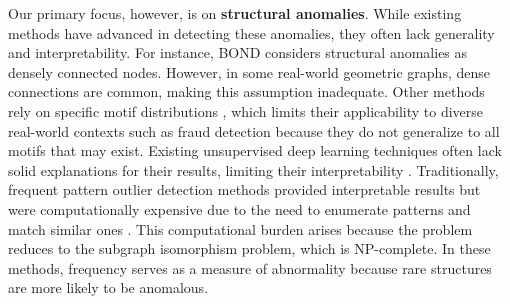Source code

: \documentclass[preprint,12pt]{elsarticle}
\theoremstyle{plain}
\theoremstyle{definition}
\theoremstyle{remark}
\begin{document}
Our primary focus, however, is on \textbf{structural anomalies}. While existing methods have advanced in detecting these anomalies, they often lack generality and interpretability. For instance, BOND \cite{NEURIPS2022-acc1ec4a} considers structural anomalies as densely connected nodes. However, in some real-world geometric graphs, dense connections are common, making this assumption inadequate. Other methods rely on specific motif distributions \cite{bandyopadhyay2020outlier,xu2022contrastive,yuan2024higherorder}, which limits their applicability to diverse real-world contexts such as fraud detection because they do not generalize to all motifs that may exist. Existing unsupervised deep learning techniques often lack solid explanations for their results, limiting their interpretability \cite{angelov2021explainable}. Traditionally, frequent pattern outlier detection methods provided interpretable results but were computationally expensive due to the need to enumerate patterns and match similar ones \cite{bressan2021faster,he2004frequent,yan2002gspan}. This computational burden arises because the problem reduces to the subgraph isomorphism problem, which is NP-complete. In these methods, frequency serves as a measure of abnormality because rare structures are more likely to be anomalous.
\end{document}
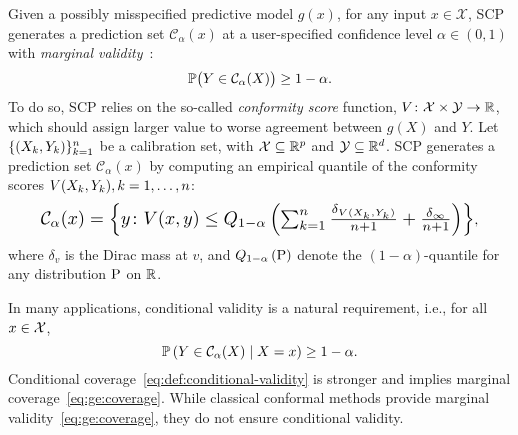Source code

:   Given a possibly misspecified predictive model $g(x)$, for any input $x \in \mathcal{X}$, SCP~\cite{papadopoulos2002inductive} generates a prediction set $\mathcal{C}_{\alpha}(x)$ at a user-specified confidence level $\alpha \in (0, 1)$ with \textit{marginal validity}~\cite{papadopoulos2008inductive}:
  \begin{equation}
  \label{eq:ge:coverage}
    \mathbb{P}\bigl(Y \in \mathcal{C}_{\alpha}(X)\bigr) \ge 1-\alpha.
  \end{equation}
  To do so, SCP relies on the so-called \textit{conformity score} function, $V\colon \mathcal{X} \times \mathcal{Y} \to \mathbb{R}$, which should assign larger value to worse agreement between $g(X)$ and $Y$. Let $\{(X_k,Y_k)\}_{k=1}^{n}$ be a calibration set, with $\mathcal{X} \subseteq \mathbb{R}^p$ and $\mathcal{Y} \subseteq \mathbb{R}^d$. SCP generates a prediction set $\mathcal{C}_{\alpha}(x)$ by computing an empirical quantile of the conformity scores $V(X_k, Y_k), k = 1, \dots, n$:
  \begin{equation}\label{eq:split_conformal}
    \resizebox{0.9\hsize}{!}{$
    \mathcal{C}_{\alpha}(x)
    = \ac{
      y\colon V(x, y) \le \q{1-\alpha}\pr{\sum_{k=1}^{\tcount} \frac{\delta_{V(X_k, Y_k)}}{\tcount+1} + \frac{\delta_{\infty}}{\tcount+1} }
    }
    $},
  \end{equation}
  where $\delta_v$ is the Dirac mass at $v$, and $Q_{1-\alpha}\left({\textup{P}}\right)$ denote the $(1-\alpha)$-quantile for any distribution $\textup{P}$ on $\mathbb{R}$.

  In many applications, conditional validity is a natural requirement, i.e., for all $x \in \mathcal{X}$,
  \begin{equation}
  \label{eq:def:conditional-validity}
    \mathbb{P}\left({Y \in \mathcal{C}_{\alpha}(X) \mid X = x}\right) \ge 1 - \alpha.
  \end{equation}
  Conditional coverage~\eqref{eq:def:conditional-validity} is stronger and implies marginal coverage~\eqref{eq:ge:coverage}. While classical conformal methods provide marginal validity~\eqref{eq:ge:coverage}, they do not ensure conditional validity. 

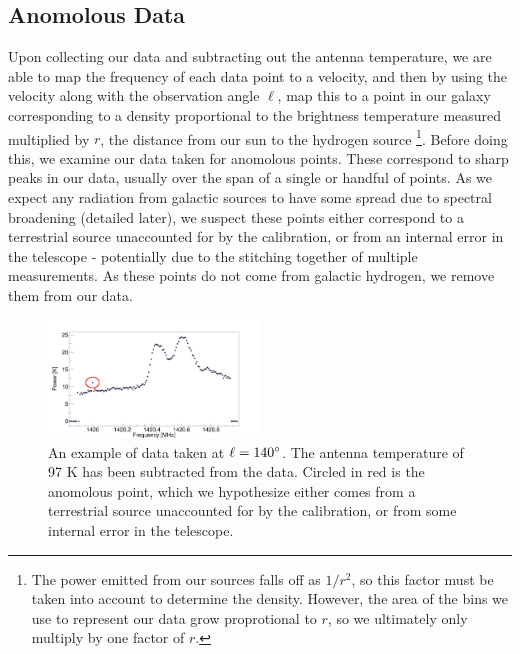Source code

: \subsection{Anomolous Data}
Upon collecting our data and subtracting out the antenna temperature, we are able to map the frequency of each data point to a velocity, and then by using the velocity along with the observation angle $\ell$, map this to a point in our galaxy corresponding to a density proportional to the brightness temperature measured multiplied by $r$, the distance from our sun to the hydrogen source \footnote{The power emitted from our sources falls off as $1/r^2$, so this factor must be taken into account to determine the density. However, the area of the bins we use to represent our data grow proprotional to $r$, so we ultimately only multiply by one factor of $r$.}. Before doing this, we examine our data taken for anomolous points. These correspond to sharp peaks in our data, usually over the span of a single or handful of points. As we expect any radiation from galactic sources to have some spread due to spectral broadening (detailed later), we suspect these points either correspond to a terrestrial source unaccounted for by the calibration, or from an internal error in the telescope - potentially due to the stitching together of multiple measurements. As these points do not come from galactic hydrogen, we remove them from our data.

\begin{figure}
  \includegraphics[width=0.5\textwidth]{anomolous}
  \caption{An example of data taken at $\ell=140\degree$. The antenna temperature of 97 K has been subtracted from the data. Circled in red is the anomolous point, which we hypothesize either comes from a terrestrial source unaccounted for by the calibration, or from some internal error in the telescope.}
\end{figure}

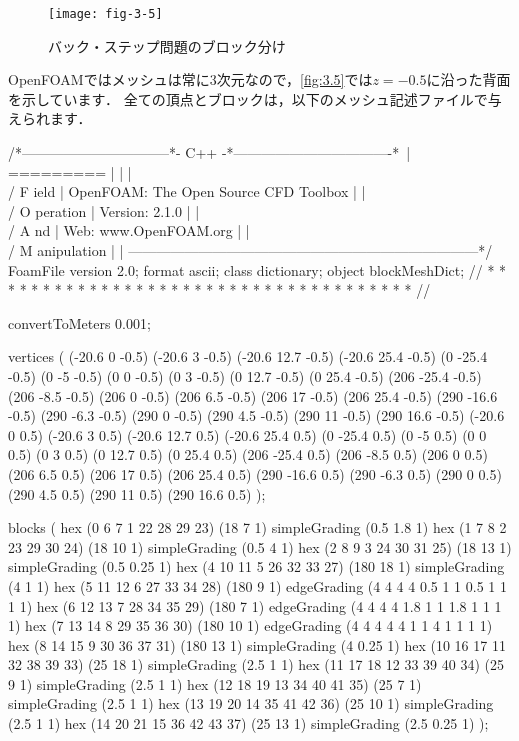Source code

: \begin{figure}[ht]
 \texttt{[image: fig-3-5]}
 \caption{バック・ステップ問題のブロック分け}
 \label{fig:3.5}
\end{figure}


OpenFOAMではメッシュは常に3次元なので，\autoref{fig:3.5}では$z = -0.5$に沿った背面を示しています．
全ての頂点とブロックは，以下のメッシュ記述ファイルで与えられます．
\begin{OFverbatim}
/*--------------------------------*- C++ -*----------------------------------*\
| =========                 |                                                 |
| \\      /  F ield         | OpenFOAM: The Open Source CFD Toolbox           |
|  \\    /   O peration     | Version:  2.1.0                                 |
|   \\  /    A nd           | Web:      www.OpenFOAM.org                      |
|    \\/     M anipulation  |                                                 |
\*---------------------------------------------------------------------------*/
FoamFile
{
    version     2.0;
    format      ascii;
    class       dictionary;
    object      blockMeshDict;
}
// * * * * * * * * * * * * * * * * * * * * * * * * * * * * * * * * * * * * * //

convertToMeters 0.001;

vertices
(
    (-20.6 0 -0.5)
    (-20.6 3 -0.5)
    (-20.6 12.7 -0.5)
    (-20.6 25.4 -0.5)
    (0 -25.4 -0.5)
    (0 -5 -0.5)
    (0 0 -0.5)
    (0 3 -0.5)
    (0 12.7 -0.5)
    (0 25.4 -0.5)
    (206 -25.4 -0.5)
    (206 -8.5 -0.5)
    (206 0 -0.5)
    (206 6.5 -0.5)
    (206 17 -0.5)
    (206 25.4 -0.5)
    (290 -16.6 -0.5)
    (290 -6.3 -0.5)
    (290 0 -0.5)
    (290 4.5 -0.5)
    (290 11 -0.5)
    (290 16.6 -0.5)
    (-20.6 0 0.5)
    (-20.6 3 0.5)
    (-20.6 12.7 0.5)
    (-20.6 25.4 0.5)
    (0 -25.4 0.5)
    (0 -5 0.5)
    (0 0 0.5)
    (0 3 0.5)
    (0 12.7 0.5)
    (0 25.4 0.5)
    (206 -25.4 0.5)
    (206 -8.5 0.5)
    (206 0 0.5)
    (206 6.5 0.5)
    (206 17 0.5)
    (206 25.4 0.5)
    (290 -16.6 0.5)
    (290 -6.3 0.5)
    (290 0 0.5)
    (290 4.5 0.5)
    (290 11 0.5)
    (290 16.6 0.5)
);

blocks
(
    hex (0 6 7 1 22 28 29 23) (18 7 1) simpleGrading (0.5 1.8 1)
    hex (1 7 8 2 23 29 30 24) (18 10 1) simpleGrading (0.5 4 1)
    hex (2 8 9 3 24 30 31 25) (18 13 1) simpleGrading (0.5 0.25 1)
    hex (4 10 11 5 26 32 33 27) (180 18 1) simpleGrading (4 1 1)
    hex (5 11 12 6 27 33 34 28) (180 9 1) edgeGrading (4 4 4 4 0.5 1 1 0.5 1 1 1 1)
    hex (6 12 13 7 28 34 35 29) (180 7 1) edgeGrading (4 4 4 4 1.8 1 1 1.8 1 1 1 1)
    hex (7 13 14 8 29 35 36 30) (180 10 1) edgeGrading (4 4 4 4 4 1 1 4 1 1 1 1)
    hex (8 14 15 9 30 36 37 31) (180 13 1) simpleGrading (4 0.25 1)
    hex (10 16 17 11 32 38 39 33) (25 18 1) simpleGrading (2.5 1 1)
    hex (11 17 18 12 33 39 40 34) (25 9 1) simpleGrading (2.5 1 1)
    hex (12 18 19 13 34 40 41 35) (25 7 1) simpleGrading (2.5 1 1)
    hex (13 19 20 14 35 41 42 36) (25 10 1) simpleGrading (2.5 1 1)
    hex (14 20 21 15 36 42 43 37) (25 13 1) simpleGrading (2.5 0.25 1)
);


\end{OFverbatim}
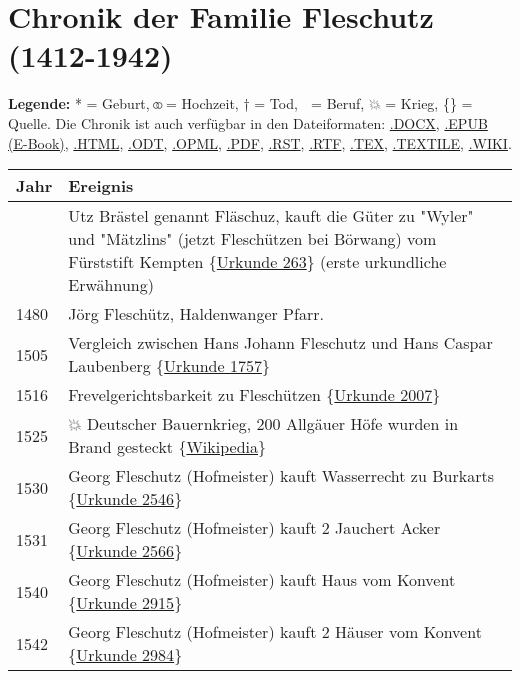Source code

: \documentclass[
]{article}
\author{}
\date{}
\begin{document}
\section{Chronik der Familie Fleschutz (1412-1942)}\label{header-n0}

\textbf{Legende:} * = Geburt, ⚭ = Hochzeit, † = Tod, 🔨 = Beruf, 💥 =
Krieg, \{\} = Quelle. Die Chronik ist auch verfügbar in den
Dateiformaten: \href{Export/Chronik.docx}{.DOCX},
\href{Export/Chronik.epub}{.EPUB (E-Book)},
\href{Export/Chronik.html}{.HTML}, \href{Export/Chronik.odt}{.ODT},
\href{Export/Chronik.opml}{.OPML}, \href{Export/Chronik.pdf}{.PDF},
\href{Export/Chronik.rst}{.RST}, \href{Export/Chronik.rtf}{.RTF},
\href{Export/Chronik.tex}{.TEX},
\href{Export/Chronik.textile}{.TEXTILE},
\href{Export/Chronik.wiki}{.WIKI}.

\begin{longtable}[]{@{}ll@{}}
\toprule\noalign{}
Jahr & Ereignis \\
\midrule\noalign{}
\endhead
\bottomrule\noalign{}
\endlastfoot
1412 & Utz Brästel genannt Fläschuz, kauft die Güter zu "Wyler" und
"Mätzlins" (jetzt Fleschützen bei Börwang) vom Fürststift Kempten
\{\href{Quellen/Fuerststift_Kempten/Urkunde_263/}{Urkunde 263}\} (erste
urkundliche Erwähnung) \\
1480 & Jörg Fleschütz, Haldenwanger Pfarr. \\
1505 & Vergleich zwischen Hans Johann Fleschutz und Hans Caspar
Laubenberg \{\href{Quellen/Fuerststift_Kempten/Urkunde_1757/}{Urkunde
1757}\} \\
1516 & Frevelgerichtsbarkeit zu Fleschützen
\{\href{Quellen/Fuerststift_Kempten/Urkunde_2007/}{Urkunde 2007}\} \\
1525 & 💥 Deutscher Bauernkrieg, 200 Allgäuer Höfe wurden in Brand
gesteckt
\{\href{Quellen/Wikipedia/Deutscher_Bauernkrieg.pdf}{Wikipedia}\} \\
1530 & Georg Fleschutz (Hofmeister) kauft Wasserrecht zu Burkarts
\{\href{Quellen/Fuerststift_Kempten/Urkunde_2546/}{Urkunde 2546}\} \\
1531 & Georg Fleschutz (Hofmeister) kauft 2 Jauchert Acker
\{\href{Quellen/Fuerststift_Kempten/Urkunde_2566/}{Urkunde 2566}\} \\
1540 & Georg Fleschutz (Hofmeister) kauft Haus vom Konvent
\{\href{Quellen/Fuerststift_Kempten/Urkunde_2915/}{Urkunde 2915}\} \\
1542 & Georg Fleschutz (Hofmeister) kauft 2 Häuser vom Konvent
\{\href{Quellen/Fuerststift_Kempten/Urkunde_2984}{Urkunde 2984}\} \\

\end{longtable}
\end{document}
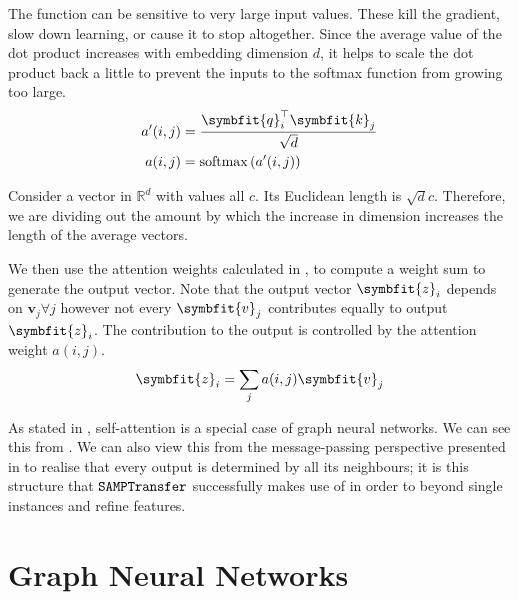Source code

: The  function can be sensitive to very large input values. These kill the gradient, slow down learning, or cause it to stop altogether. Since the average value of the dot product increases with embedding dimension $d$, it helps to scale the dot product back a little to prevent the inputs to the softmax function from growing too large.
\begin{equation}
\label{eqn:qkv-attn-weight-calc}
\begin{split}
    a^\prime(i, j) &= \frac{\symbfit{q}_i^\top \symbfit{k}_j}{\sqrt{d}}\\
    a(i, j) &= \operatorname{softmax}\left( a^\prime(i, j) \right)\\
\end{split}
\end{equation}

\begin{tcolorbox}[title=Why $\sqrt{d}$?]
Consider a vector in $\mathbb{R}^d$ with values all $c$. Its Euclidean length is $\sqrt{d}c$. Therefore, we are dividing out the amount by which the increase in dimension increases the length of the average vectors.
\end{tcolorbox}

We then use the attention weights calculated in , to compute a weight sum to generate the output vector. Note that the output vector $\symbfit{z}_i$ depends on $\symbf{v}_j \forall j$ however not every $\symbfit{v}_j$ contributes equally to output $\symbfit{z}_i$. The contribution to the output is controlled by the attention weight $a(i, j)$.
\begin{equation}
    \label{eqn:qkv-attn-aggregation}
    \symbfit{z}_{i}=\sum_{j} a(i, j) \symbfit{v}_{j}
\end{equation}

As stated in , self-attention is a special case of graph neural networks. We can see this from . We can also view this from the message-passing perspective presented in  to realise that every output is determined by all its neighbours; it is this structure that $\texttt{SAMPTransfer}$ successfully makes use of in order to  beyond single instances and refine features.

\section{Graph Neural Networks}\label{sec:graph-nn}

-*-*-

#### What is expected:
In the entries above, find the line with "(-20.6 25.4 -0.5)" and the line with "(290 0 -0.5)", then set down exactly those two and every line between them, nothing else.

#### Output of the exercise:
    (-20.6 25.4 -0.5)
    (0 -25.4 -0.5)
    (0 -5 -0.5)
    (0 0 -0.5)
    (0 3 -0.5)
    (0 12.7 -0.5)
    (0 25.4 -0.5)
    (206 -25.4 -0.5)
    (206 -8.5 -0.5)
    (206 0 -0.5)
    (206 6.5 -0.5)
    (206 17 -0.5)
    (206 25.4 -0.5)
    (290 -16.6 -0.5)
    (290 -6.3 -0.5)
    (290 0 -0.5)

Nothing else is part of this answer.